The Ugly: Some young Professors only management experience is supervising undergraduates or technicians, and they might attempt to supervise graduate students the same way – with very little room for independence or independent growth. Some Assistant Professors move the paper train along by taking their students data and writing the papers themselves. In most career paths scientific communication is (arguably) even more important than the ability to design and execute a well controlled experiment, so while this practice is faster, it does a great disservice to the student. Some young Professors can be so distracted by their other duties, dismissive of the value of management, or just so naturally ungifted at management, that the lab becomes a completely dysfunctional environment before anything is done about it.

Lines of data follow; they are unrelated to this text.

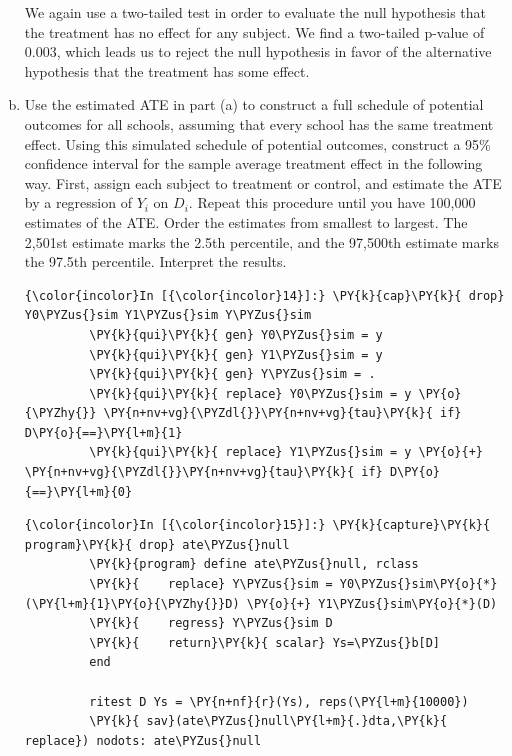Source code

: \documentclass[11pt,notitlepage]{article}\usepackage[]{graphicx}\usepackage[]{color}
\makeatletter
\newenvironment{kframe}{%
 \def\at@end@of@kframe{}%
 \ifinner\ifhmode%
  \def\at@end@of@kframe{\end{minipage}}%
  \begin{minipage}{\columnwidth}%
 \fi\fi%
 \def\FrameCommand##1{\hskip\@totalleftmargin \hskip-\fboxsep
 \colorbox{shadecolor}{##1}\hskip-\fboxsep
     \hskip-\linewidth \hskip-\@totalleftmargin \hskip\columnwidth}%
 \MakeFramed {\advance\hsize-\width
   \@totalleftmargin\z@ \linewidth\hsize
   \@setminipage}}%
 {\par\unskip\endMakeFramed%
 \at@end@of@kframe}
\newenvironment{knitrout}{}{} %
\makeatother
\begin{document}
\begin{enumerate}[a)]
We again use a two-tailed test in order to evaluate the null hypothesis that the treatment has no effect for any subject.  We find a two-tailed p-value of 0.003, which leads us to reject the null hypothesis in favor of the alternative hypothesis that the treatment has some effect.

\item Use the estimated ATE in part (a) to construct a full schedule of potential outcomes for all schools, assuming that every school has the same treatment effect. Using this simulated schedule of potential outcomes, construct a 95\% confidence interval for the sample average treatment effect in the following way. First, assign each subject to treatment or control, and estimate the ATE by a regression of $Y_i$ on $D_i$. Repeat this procedure until you have 100,000 estimates of the ATE.  Order the estimates from smallest to largest. The 2,501st estimate marks the 2.5th percentile, and the 97,500th estimate marks the 97.5th percentile. Interpret the results.

\begin{knitrout}
\color{fgcolor}\begin{kframe}
    \begin{Verbatim}[commandchars=\\\{\}]
{\color{incolor}In [{\color{incolor}14}]:} \PY{k}{cap}\PY{k}{ drop} Y0\PYZus{}sim Y1\PYZus{}sim Y\PYZus{}sim
         \PY{k}{qui}\PY{k}{ gen} Y0\PYZus{}sim = y
         \PY{k}{qui}\PY{k}{ gen} Y1\PYZus{}sim = y
         \PY{k}{qui}\PY{k}{ gen} Y\PYZus{}sim = .
         \PY{k}{qui}\PY{k}{ replace} Y0\PYZus{}sim = y \PY{o}{\PYZhy{}} \PY{n+nv+vg}{\PYZdl{}}\PY{n+nv+vg}{tau}\PY{k}{ if} D\PY{o}{==}\PY{l+m}{1}
         \PY{k}{qui}\PY{k}{ replace} Y1\PYZus{}sim = y \PY{o}{+} \PY{n+nv+vg}{\PYZdl{}}\PY{n+nv+vg}{tau}\PY{k}{ if} D\PY{o}{==}\PY{l+m}{0}
\end{Verbatim}

    \begin{Verbatim}[commandchars=\\\{\}]
{\color{incolor}In [{\color{incolor}15}]:} \PY{k}{capture}\PY{k}{ program}\PY{k}{ drop} ate\PYZus{}null
         \PY{k}{program} define ate\PYZus{}null, rclass
         \PY{k}{	replace} Y\PYZus{}sim = Y0\PYZus{}sim\PY{o}{*}(\PY{l+m}{1}\PY{o}{\PYZhy{}}D) \PY{o}{+} Y1\PYZus{}sim\PY{o}{*}(D) 
         \PY{k}{	regress} Y\PYZus{}sim D 
         \PY{k}{    return}\PY{k}{ scalar} Ys=\PYZus{}b[D]	
         end
         
         ritest D Ys = \PY{n+nf}{r}(Ys), reps(\PY{l+m}{10000})
         \PY{k}{ sav}(ate\PYZus{}null\PY{l+m}{.}dta,\PY{k}{ replace}) nodots: ate\PYZus{}null
\end{Verbatim}


\end{kframe}
\end{knitrout}
\end{enumerate}
\end{document}
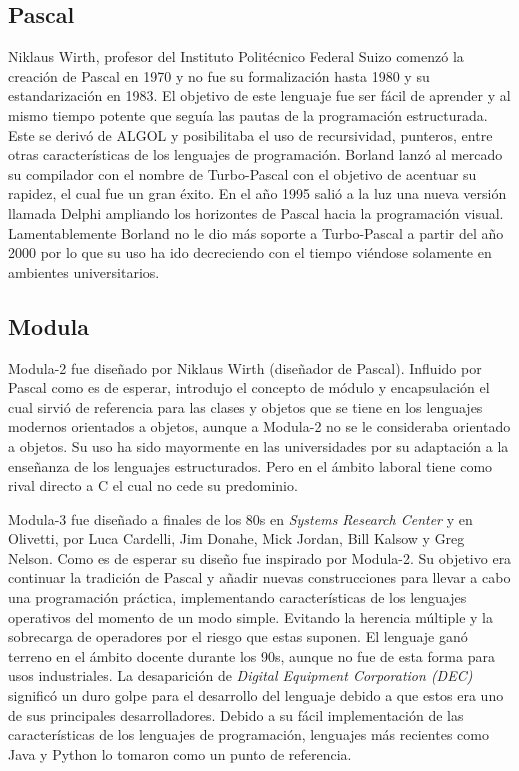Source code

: \documentclass[twoside,twocolumn]{article}
\begin{document}
\subsection{Pascal}

Niklaus Wirth, profesor del Instituto Politécnico Federal Suizo comenzó la creación de Pascal en 1970 y no fue su formalización hasta 1980 y su estandarización en 1983. El objetivo de este lenguaje fue ser fácil de aprender y al mismo tiempo potente que seguía las pautas de la programación estructurada. Este se derivó de ALGOL y posibilitaba el uso de recursividad, punteros, entre otras características de los lenguajes de programación. Borland lanzó al mercado su compilador con el nombre de Turbo-Pascal con el objetivo de acentuar su rapidez, el cual fue un gran éxito. En el año 1995 salió a la luz una nueva versión llamada Delphi ampliando los horizontes de Pascal hacia la programación visual. Lamentablemente Borland no le dio más soporte a Turbo-Pascal a partir del año 2000 por lo que su uso ha ido decreciendo con el tiempo viéndose solamente en ambientes universitarios.


\subsection{Modula}
Modula-2 fue diseñado por Niklaus Wirth (diseñador de Pascal). Influido por Pascal como es de esperar, introdujo el concepto de módulo y encapsulación el cual sirvió de referencia para las clases y objetos que se tiene en los lenguajes modernos orientados a objetos, aunque a Modula-2 no se le consideraba orientado a objetos. Su uso ha sido mayormente en las universidades por su adaptación a la enseñanza de los lenguajes estructurados. Pero en el ámbito laboral tiene como rival directo a C el cual no cede su predominio.

Modula-3 fue diseñado a finales de los 80s en \textit{Systems Research Center} y en Olivetti, por Luca Cardelli, Jim Donahe, Mick Jordan, Bill Kalsow y Greg Nelson. Como es de esperar su diseño fue inspirado por Modula-2. Su objetivo era continuar la tradición de Pascal y añadir nuevas construcciones para llevar a cabo una programación práctica, implementando características de los lenguajes operativos del momento de un modo simple. Evitando la herencia múltiple y la sobrecarga de operadores por el riesgo que estas suponen. El lenguaje ganó terreno en el ámbito docente durante los 90s, aunque no fue de esta forma para usos industriales. La desaparición de \textit{Digital Equipment Corporation (DEC)} significó un duro golpe para el desarrollo del lenguaje debido a que estos era uno de sus principales desarrolladores. Debido a su fácil implementación de las características de los lenguajes de programación, lenguajes más recientes como Java y Python lo tomaron como un punto de referencia.
\end{document}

What to look for: You have little, if any, history to draw on here, so your information likely has to be first hand. When you rotated in the lab, did the Professor have a clear plan, or did he or she seem to be making it up as they went along? The later could be a concern. Did they maintain a professional distance in their interactions with you, or did they try to be ‘one of the guys’? It takes a very special person to effectively lead while still being ‘one of the guys’, and it is unlikely that a managerially-inexperienced Professor is going to pull it off. Before you join a lab, you can sit down with a prospective mentor and ask what their philosophy is on graduate training and manuscript preparation. If they don’t seem to have clear ideas or plans that they can articulate on the spot, then you should be concerned. Working in a young lab can be exciting and rewarding, but make sure you are being trained, and aren’t simply a tool that the Assistant Professor uses to gain tenure.

The seasoned Full Professor

The Good: This Professor has already passed through the chaos of establishing the lab and his or her own career. They probably have a larger lab with lots of equipment, senior graduate students, and postdocs – in other words, resources outside of themselves. Many have two or more grants, lending a certain level of economic security in the lab. They have a system for training graduate students and running a laboratory that has evolved over time to create a functional environment. They have publishing experience and a reputation that both contribute to getting manuscripts published in respected journals. If they are highly regarded in their field, then some of that reputation will rub off onto you and perhaps make finding a postdoc a little easier. What you are doing isn’t necessarily the key to the future of the lab, so you are more likely to be given the time and independence to develop the project and yourself. All in all, a very stable environment.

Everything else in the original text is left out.